**Directions**
For the entries that follow, restate word for word the line containing "- Form data", the line containing "[issues-url]: https://github.com/alicechang29/sharebnb/issues", and every line that lies between them.
(Records for this exercise)
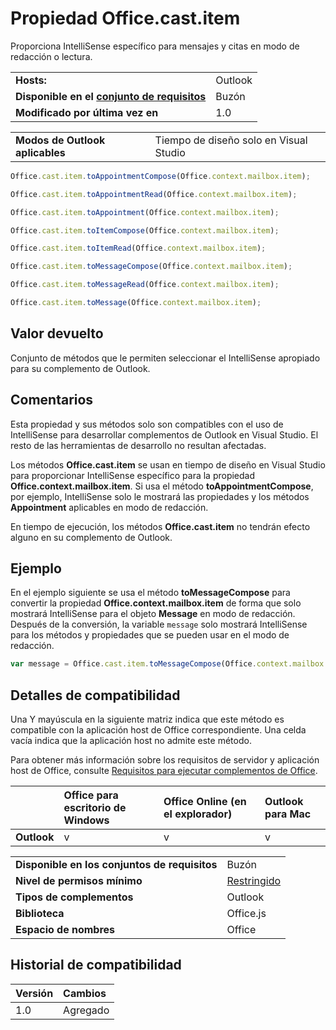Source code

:
# <a name="office.cast.item-property"></a>Propiedad Office.cast.item
Proporciona IntelliSense específico para mensajes y citas en modo de redacción o lectura.

|||
|:-----|:-----|
|**Hosts:**|Outlook|
|**Disponible en el [conjunto de requisitos](../../docs/overview/specify-office-hosts-and-api-requirements.md)**|Buzón|
|**Modificado por última vez en**|1.0|



|||
|:-----|:-----|
|**Modos de Outlook aplicables**|Tiempo de diseño solo en Visual Studio|

```js
Office.cast.item.toAppointmentCompose(Office.context.mailbox.item);
```

```js
Office.cast.item.toAppointmentRead(Office.context.mailbox.item);
```

```js
Office.cast.item.toAppointment(Office.context.mailbox.item);
```

```js
Office.cast.item.toItemCompose(Office.context.mailbox.item);
```

```js
Office.cast.item.toItemRead(Office.context.mailbox.item);
```

```js
Office.cast.item.toMessageCompose(Office.context.mailbox.item);
```

```js
Office.cast.item.toMessageRead(Office.context.mailbox.item);
```

```js
Office.cast.item.toMessage(Office.context.mailbox.item);
```


## <a name="return-value"></a>Valor devuelto

Conjunto de métodos que le permiten seleccionar el IntelliSense apropiado para su complemento de Outlook.


## <a name="remarks"></a>Comentarios

Esta propiedad y sus métodos solo son compatibles con el uso de IntelliSense para desarrollar complementos de Outlook en Visual Studio. El resto de las herramientas de desarrollo no resultan afectadas.

Los métodos **Office.cast.item** se usan en tiempo de diseño en Visual Studio para proporcionar IntelliSense específico para la propiedad **Office.context.mailbox.item**. Si usa el método **toAppointmentCompose**, por ejemplo, IntelliSense solo le mostrará las propiedades y los métodos **Appointment** aplicables en modo de redacción.

En tiempo de ejecución, los métodos **Office.cast.item** no tendrán efecto alguno en su complemento de Outlook.


## <a name="example"></a>Ejemplo

En el ejemplo siguiente se usa el método **toMessageCompose** para convertir la propiedad **Office.context.mailbox.item** de forma que solo mostrará IntelliSense para el objeto **Message** en modo de redacción. Después de la conversión, la variable `message` solo mostrará IntelliSense para los métodos y propiedades que se pueden usar en el modo de redacción.


```js
var message = Office.cast.item.toMessageCompose(Office.context.mailbox.item);

```


## <a name="support-details"></a>Detalles de compatibilidad


Una Y mayúscula en la siguiente matriz indica que este método es compatible con la aplicación host de Office correspondiente. Una celda vacía indica que la aplicación host no admite este método.

Para obtener más información sobre los requisitos de servidor y aplicación host de Office, consulte [Requisitos para ejecutar complementos de Office](../../docs/overview/requirements-for-running-office-add-ins.md).

||Office para escritorio de Windows|Office Online (en el explorador)|Outlook para Mac|
|:-----|:-----|:-----|:-----|
|**Outlook**|v|v|v|

|||
|:-----|:-----|
|**Disponible en los conjuntos de requisitos**|Buzón|
|**Nivel de permisos mínimo**|[Restringido](../../docs/develop/requesting-permissions-for-api-use-in-content-and-task-pane-add-ins.md)|
|**Tipos de complementos**|Outlook|
|**Biblioteca**|Office.js|
|**Espacio de nombres**|Office|

## <a name="support-history"></a>Historial de compatibilidad



|**Versión**|**Cambios**|
|:-----|:-----|
|1.0|Agregado|
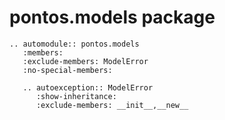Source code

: # pontos.models package

```{eval-rst}
.. automodule:: pontos.models
   :members:
   :exclude-members: ModelError
   :no-special-members:

   .. autoexception:: ModelError
      :show-inheritance:
      :exclude-members: __init__,__new__
```
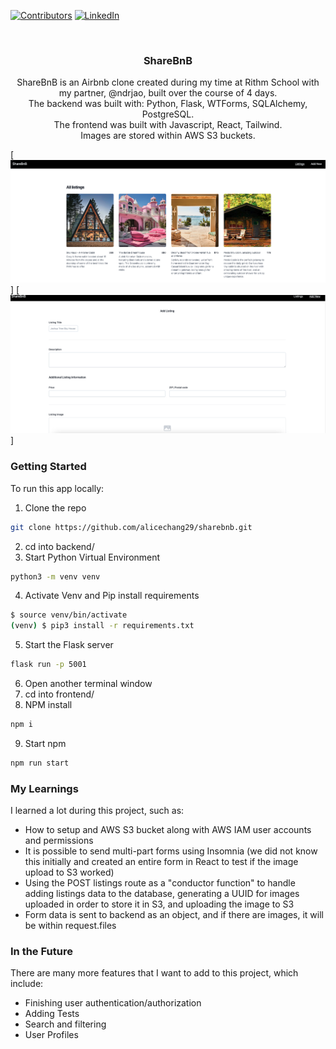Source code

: <!-- Improved compatibility of back to top link: See: https://github.com/othneildrew/Best-README-Template/pull/73 -->

<a id="readme-top"></a>

<!--
*** Thanks for checking out the Best-README-Template. If you have a suggestion
*** that would make this better, please fork the repo and create a pull request
*** or simply open an issue with the tag "enhancement".
*** Don't forget to give the project a star!
*** Thanks again! Now go create something AMAZING! :D
-->

<!-- PROJECT SHIELDS -->
<!--
*** I'm using markdown "reference style" links for readability.
*** Reference links are enclosed in brackets [ ] instead of parentheses ( ).
*** See the bottom of this document for the declaration of the reference variables
*** for contributors-url, forks-url, etc. This is an optional, concise syntax you may use.
*** https://www.markdownguide.org/basic-syntax/#reference-style-links
-->

[![Contributors][contributors-shield]][contributors-url]
[![LinkedIn][linkedin-shield]][linkedin-url]

<!-- PROJECT LOGO -->
<br />
<div align="center">

<h3 align="center">ShareBnB</h3>

  <p align="center">
    ShareBnB is an Airbnb clone created during my time at Rithm School with my partner, @ndrjao, built over the course of 4 days.
    <br>
    The backend was built with: Python, Flask, WTForms, SQLAlchemy, PostgreSQL.
    <br>
    The frontend was built with Javascript, React, Tailwind.
    <br>
    Images are stored within AWS S3 buckets.

  </p>

</div>

[![product-screenshot](sharebnb/Listings.png)]
[![product-screenshot](sharebnb/Addform.png)]

<!-- GETTING STARTED -->

### Getting Started

To run this app locally:

1. Clone the repo

```sh
git clone https://github.com/alicechang29/sharebnb.git
```

2. cd into backend/
3. Start Python Virtual Environment

```sh
python3 -m venv venv
```

4. Activate Venv and Pip install requirements

```sh
$ source venv/bin/activate
(venv) $ pip3 install -r requirements.txt
```

5. Start the Flask server

```sh
flask run -p 5001
```

6. Open another terminal window
7. cd into frontend/
8. NPM install

```sh
npm i
```

9. Start npm

```sh
npm run start
```

### My Learnings

I learned a lot during this project, such as:

- How to setup and AWS S3 bucket along with AWS IAM user accounts and permissions
- It is possible to send multi-part forms using Insomnia (we did not know this initially and created an entire form in React to test if the image upload to S3 worked)
- Using the POST listings route as a "conductor function" to handle adding listings data to the database, generating a UUID for images uploaded in order to store it in S3, and uploading the image to S3
- Form data is sent to backend as an object, and if there are images, it will be within request.files

### In the Future

There are many more features that I want to add to this project, which include:

- Finishing user authentication/authorization
- Adding Tests
- Search and filtering
- User Profiles

<!-- MARKDOWN LINKS & IMAGES -->
<!-- https://www.markdownguide.org/basic-syntax/#reference-style-links -->

[contributors-shield]: https://img.shields.io/github/contributors/alicechang29/sharebnb.svg?style=for-the-badge
[contributors-url]: https://github.com/alicechang29/sharebnb/graphs/contributors
[forks-shield]: https://img.shields.io/github/forks/alicechang29/sharebnb.svg?style=for-the-badge
[forks-url]: https://github.com/alicechang29/sharebnb/network/members
[stars-shield]: https://img.shields.io/github/stars/alicechang29/sharebnb.svg?style=for-the-badge
[stars-url]: https://github.com/alicechang29/sharebnb/stargazers
[issues-shield]: https://img.shields.io/github/issues/alicechang29/sharebnb.svg?style=for-the-badge
[issues-url]: https://github.com/alicechang29/sharebnb/issues
[linkedin-shield]: https://img.shields.io/badge/-LinkedIn-black.svg?style=for-the-badge&logo=linkedin&colorB=555
[linkedin-url]: https://linkedin.com/in/achang9
[product-screenshot]: sharebnb/AllListings.png
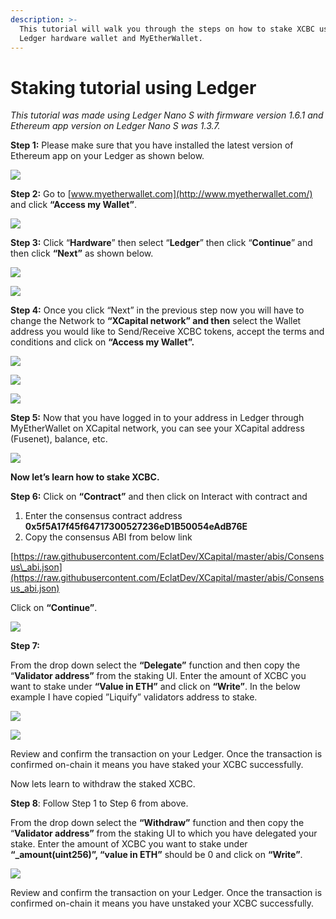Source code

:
```yaml
---
description: >-
  This tutorial will walk you through the steps on how to stake XCBC using
  Ledger hardware wallet and MyEtherWallet.
---
```


# Staking tutorial using Ledger

_This tutorial was made using Ledger Nano S with firmware version 1.6.1 and Ethereum app version on Ledger Nano S was 1.3.7._

**Step 1:** Please make sure that you have installed the latest version of Ethereum app on your Ledger as shown below.

![](.gitbook/assets/0%20%285%29.png)

**Step 2:** Go to [www.myetherwallet.com](http://www.myetherwallet.com/) and click **“Access my Wallet”**.

![](.gitbook/assets/1%20%288%29.png)

**Step 3:** Click “**Hardware**” then select “**Ledger**” then click “**Continue**” and then click **“Next”** as shown below.

![](.gitbook/assets/2%20%288%29.png)

![](.gitbook/assets/3%20%287%29.png)

**Step 4:** Once you click “Next” in the previous step now you will have to change the Network to **“XCapital network” and then** select the Wallet address you would like to Send/Receive XCBC tokens, accept the terms and conditions and click on **“Access my Wallet”.**

![](.gitbook/assets/4%20%288%29.png)

![](.gitbook/assets/5%20%285%29.png)

![](.gitbook/assets/6%20%286%29.png)

**Step 5:** Now that you have logged in to your address in Ledger through MyEtherWallet on XCapital network, you can see your XCapital address \(Fusenet\), balance, etc.

![](.gitbook/assets/7%20%284%29.png)

**Now let’s learn how to stake XCBC.**

**Step 6:** Click on **“Contract”** and then click on Interact with contract and

1. Enter the consensus contract address **0x5f5A17f45f64717300527236eD1B50054eAdB76E**
2. Copy the consensus ABI from below link

[https://raw.githubusercontent.com/EclatDev/XCapital/master/abis/Consensus\_abi.json](https://raw.githubusercontent.com/EclatDev/XCapital/master/abis/Consensus_abi.json)

Click on **“Continue”**.

![](.gitbook/assets/8%20%282%29.jpeg)

**Step 7:**

From the drop down select the **“Delegate”** function and then copy the “**Validator address”** from the staking UI. Enter the amount of XCBC you want to stake under **“Value in ETH”** and click on **“Write”**. In the below example I have copied ”Liquify” validators address to stake.

![](.gitbook/assets/9%20%284%29.png)

![](.gitbook/assets/10%20%284%29.png)

Review and confirm the transaction on your Ledger. Once the transaction is confirmed on-chain it means you have staked your XCBC successfully.

Now lets learn to withdraw the staked XCBC.

**Step 8**: Follow Step 1 to Step 6 from above.

From the drop down select the **“Withdraw”** function and then copy the “**Validator address”** from the staking UI to which you have delegated your stake. Enter the amount of XCBC you want to stake under **“\_amount\(uint256\)”, “value in ETH”** should be 0 and click on **“Write”**.

![](.gitbook/assets/11.png)

Review and confirm the transaction on your Ledger. Once the transaction is confirmed on-chain it means you have unstaked your XCBC successfully.

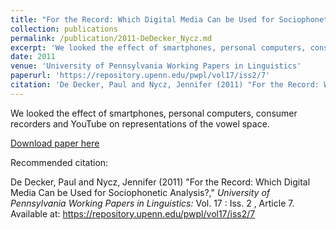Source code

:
 ```yaml
---
title: "For the Record: Which Digital Media Can be Used for Sociophonetic Analysis?"
collection: publications
permalink: /publication/2011-DeDecker_Nycz.md
excerpt: 'We looked the effect of smartphones, personal computers, consumer recorders and YouTube on representations of the vowel space.'
date: 2011
venue: 'University of Pennsylvania Working Papers in Linguistics'
paperurl: 'https://repository.upenn.edu/pwpl/vol17/iss2/7'
citation: 'De Decker, Paul and Nycz, Jennifer (2011) "For the Record: Which Digital Media Can be Used for Sociophonetic Analysis?," <i>University of Pennsylvania Working Papers in Linguistics:</i> Vol. 17 : Iss. 2 , Article 7.'
---
```

We looked the effect of smartphones, personal computers, consumer recorders and YouTube on representations of the vowel space.

[Download paper here](https://repository.upenn.edu/pwpl/vol17/iss2/7)

Recommended citation:

De Decker, Paul and Nycz, Jennifer (2011) "For the Record: Which Digital Media Can be Used for Sociophonetic Analysis?," <i>University of Pennsylvania Working Papers in Linguistics:</i> Vol. 17 : Iss. 2 , Article 7.
Available at: https://repository.upenn.edu/pwpl/vol17/iss2/7
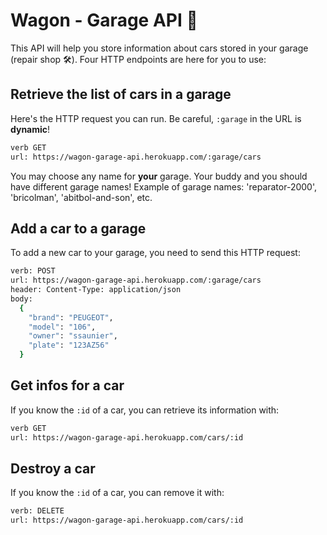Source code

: # Wagon - Garage API 🚗

This API will help you store information about cars stored in your garage (repair shop 🛠). Four HTTP endpoints are here for you to use:

## Retrieve the list of cars in a garage

Here's the HTTP request you can run. Be careful, `:garage` in the URL is **dynamic**!

```bash
verb GET
url: https://wagon-garage-api.herokuapp.com/:garage/cars
```

You may choose any name for **your** garage. Your buddy and you should have different garage names! Example of garage names: 'reparator-2000', 'bricolman', 'abitbol-and-son', etc.

## Add a car to a garage

To add a new car to your garage, you need to send this HTTP request:

```bash
verb: POST
url: https://wagon-garage-api.herokuapp.com/:garage/cars
header: Content-Type: application/json
body:
  {
    "brand": "PEUGEOT",
    "model": "106",
    "owner": "ssaunier",
    "plate": "123AZ56"
  }
```

## Get infos for a car

If you know the `:id` of a car, you can retrieve its information with:

```bash
verb GET
url: https://wagon-garage-api.herokuapp.com/cars/:id
```

## Destroy a car

If you know the `:id` of a car, you can remove it with:

```bash
verb: DELETE
url: https://wagon-garage-api.herokuapp.com/cars/:id
```
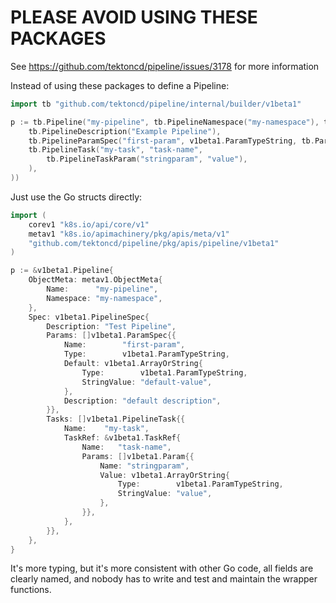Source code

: # PLEASE AVOID USING THESE PACKAGES

See https://github.com/tektoncd/pipeline/issues/3178 for more information

Instead of using these packages to define a Pipeline:

```go
import tb "github.com/tektoncd/pipeline/internal/builder/v1beta1"

p := tb.Pipeline("my-pipeline", tb.PipelineNamespace("my-namespace"), tb.PipelineSpec(
	tb.PipelineDescription("Example Pipeline"),
	tb.PipelineParamSpec("first-param", v1beta1.ParamTypeString, tb.ParamSpecDefault("default-value"), tb.ParamSpecDescription("default description")),
	tb.PipelineTask("my-task", "task-name",
		tb.PipelineTaskParam("stringparam", "value"),
	),
))
```

Just use the Go structs directly:

```go
import (
	corev1 "k8s.io/api/core/v1"
	metav1 "k8s.io/apimachinery/pkg/apis/meta/v1"
	"github.com/tektoncd/pipeline/pkg/apis/pipeline/v1beta1"
)

p := &v1beta1.Pipeline{
	ObjectMeta: metav1.ObjectMeta{
		Name:      "my-pipeline",
		Namespace: "my-namespace",
	},
	Spec: v1beta1.PipelineSpec{
		Description: "Test Pipeline",
		Params: []v1beta1.ParamSpec{{
			Name:        "first-param",
			Type:        v1beta1.ParamTypeString,
			Default: v1beta1.ArrayOrString{
				Type:        v1beta1.ParamTypeString,
				StringValue: "default-value",
			},
			Description: "default description",
		}},
		Tasks: []v1beta1.PipelineTask{{
			Name:    "my-task",
			TaskRef: &v1beta1.TaskRef{
				Name:   "task-name",
				Params: []v1beta1.Param{{
					Name: "stringparam",
					Value: v1beta1.ArrayOrString{
						Type:        v1beta1.ParamTypeString,
						StringValue: "value",
					},
				}},
			},
		}},
	},
}
```

It's more typing, but it's more consistent with other Go code, all fields are
clearly named, and nobody has to write and test and maintain the wrapper
functions.
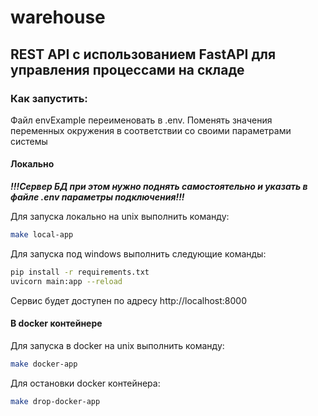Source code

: # warehouse

## REST API с использованием FastAPI для управления процессами на складе

### Как запустить:

Файл envExample переименовать в .env. Поменять значения переменных окружения в соответствии со своими параметрами
системы

#### Локально

***!!!Сервер БД при этом нужно поднять самостоятельно и указать в файле .env параметры подключения!!!***

Для запуска локально на unix выполнить команду:

```bash
make local-app
```

Для запуска под windows выполнить следующие команды:

```bash
pip install -r requirements.txt
uvicorn main:app --reload  
```

Сервис будет доступен по адресу http://localhost:8000

#### В docker контейнере

Для запуска в docker на unix выполнить команду:

```bash
make docker-app
```

Для остановки docker контейнера:

```bash
make drop-docker-app
```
(End Records for this exercise)
**Final answer**
- Form data is sent to backend as an object, and if there are images, it will be within request.files

### In the Future

There are many more features that I want to add to this project, which include:

- Finishing user authentication/authorization
- Adding Tests
- Search and filtering
- User Profiles

<!-- MARKDOWN LINKS & IMAGES -->
<!-- https://www.markdownguide.org/basic-syntax/#reference-style-links -->

[contributors-shield]: https://img.shields.io/github/contributors/alicechang29/sharebnb.svg?style=for-the-badge
[contributors-url]: https://github.com/alicechang29/sharebnb/graphs/contributors
[forks-shield]: https://img.shields.io/github/forks/alicechang29/sharebnb.svg?style=for-the-badge
[forks-url]: https://github.com/alicechang29/sharebnb/network/members
[stars-shield]: https://img.shields.io/github/stars/alicechang29/sharebnb.svg?style=for-the-badge
[stars-url]: https://github.com/alicechang29/sharebnb/stargazers
[issues-shield]: https://img.shields.io/github/issues/alicechang29/sharebnb.svg?style=for-the-badge
[issues-url]: https://github.com/alicechang29/sharebnb/issues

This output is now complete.